Fair enough.  But it is an API in relatively wide use now.  Have authors complained that the timing of the error handler is too confusing?

> > For your use-case of falling back to a "full-window" substitute mode, I would suggest Web authors automatically go into the full-window state almost immediately after requesting fullscreen, but cancel it if the window actually goes into fullscreen mode.
> 
> That seems non-optimal.  It would result in a very confusing user experience ("The page is requesting full screen?  But it already is full screen!"), and I doubt any authors would choose to implement it that way.
> 
> It seems rational to me: click on fullscreen, the video fills the entire window (but not the screen), and some browser UI appears to suggest going the rest of the way. Maybe that's not great, but the user experience where the app waits for fullscreendenied before filling the window sounds even worse, if that event never fires. It's also pretty bad if some passive UI appears, the user ignores it, then later notices it and dismisses it, and the video suddenly fills the window!
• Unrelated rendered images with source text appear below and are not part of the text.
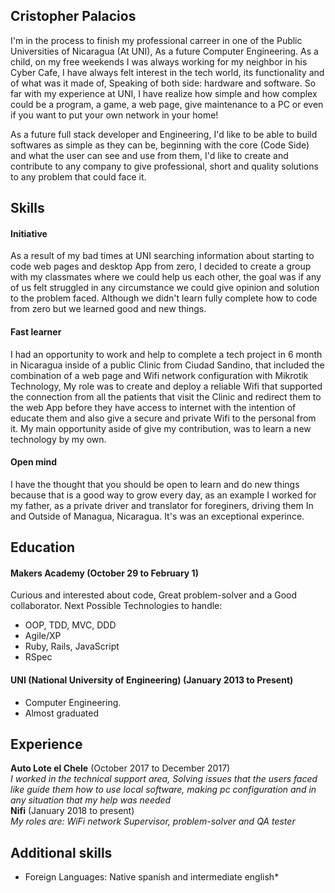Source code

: ## Cristopher Palacios
<!-- A sentence about who and what you are. Then a sentence about what you've achieved. And then a sentence about what you're looking for: what you would ideally be doing, with whom and in what environment. -->
I'm in the process to finish my professional carreer in one of the Public Universities of Nicaragua (At UNI), As a future Computer Engineering. As a child, on my free weekends I was always working for my neighbor in his Cyber Cafe, I have always felt interest in the tech world, its functionality and of what was it made of, Speaking of both side: hardware and software. So far with my experience at UNI, I have realize how simple and how complex could be a program, a game, a web page, give maintenance to a PC or even if you want to put your own network in your home!

As a future full stack developer and Engineering, I'd like to be able to build softwares as simple as they can be, beginning with the core (Code Side) and what the user can see and use from them, I'd like to create and contribute to any company to give professional, short and quality solutions to any problem that could face it.

## Skills

#### Initiative
<!-- Descriptive paragraph of how capable you are at this skill and, if relevant, how it has developed.

- Experience
- Achievements
- Evidence -->
As a result of my bad times at UNI searching information about starting to code web pages and desktop App from zero, I decided to create a group with my classmates where we could help us each other, the goal was if any of us felt struggled in any circumstance we could give opinion and solution to the problem faced. Although we didn't learn fully complete how to code from zero but we learned good and new things.

#### Fast learner
<!-- Descriptive paragraph of how capable you are at this skill and, if relevant, how it has developed.

- I achieved A during my work at B (job, or otherwise)
- I contributed to the growth of X while doing Y (job, or otherwise)
- I built this, made this, broke this, fixed this, etc.
- A link to some on-line evidence (blogs, videos, articles, etc.) -->
I had an opportunity to work and help to complete a tech project in 6 month in Nicaragua inside of a public Clinic from Ciudad Sandino, that included the combination of a web page and Wifi network configuration with Mikrotik Technology, My role was to create and deploy a reliable Wifi that supported the connection from all the patients that visit the Clinic and redirect them to the web App before they have access to internet with the intention of educate them and also give a secure and private Wifi to the personal from it. My main opportunity aside of give my contribution, was to learn a new technology by my own.

#### Open mind

I have the thought that you should be open to learn and do new things because that is a good way to grow every day, as an example I worked for my father, as a private driver and translator for foreginers, driving them In and Outside of Managua, Nicaragua. It's was an exceptional experince.

## Education

#### Makers Academy (October 29 to February 1)
<!-- - Curious and passionate about code. [PROVIDE EVIDENCE]
- Fast, independent learner [PROVIDE EVIDENCE]
- Great collaborator [PROVIDE EVIDENCE]

- OOP, TDD, MVC, DDD
- Agile/XP
- Ruby, Rails, JavaScript
- RSpec, Jasmine -->

Curious and interested about code, Great problem-solver and a Good collaborator.
Next Possible Technologies to handle:

- OOP, TDD, MVC, DDD
- Agile/XP
- Ruby, Rails, JavaScript
- RSpec

#### UNI (National University of Engineering) (January 2013 to Present)

- Computer Engineering.
- Almost graduated

## Experience

**Auto Lote el Chele** (October 2017 to December 2017)    
*I worked in the technical support area, Solving issues that the users faced like guide them how to use local software, making pc configuration and in any situation that my help was needed*  
**Nifi** (January 2018 to present)   
*My roles are: WiFi network Supervisor, problem-solver and QA tester*  

## Additional skills

* Foreign Languages: Native spanish and intermediate english*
True, without the "fullscreendenied" event, authors will be forced to "pre-fallback" to a full-window mode.  But with the "fullscreendenied" event, they can decide whether to do that, or a more traditional post-denial full-window mode.  If one is more confusing than the other, they can prefer the less confusing behavior.  However, by withholding a denial event, the API is making that decision up front.

> Are you planning to have any kind of UI for fullscreen permission, or do these issues simply not arise for you?

That behavior will be implemented by the browser, so that isn't up to WebKit to decide.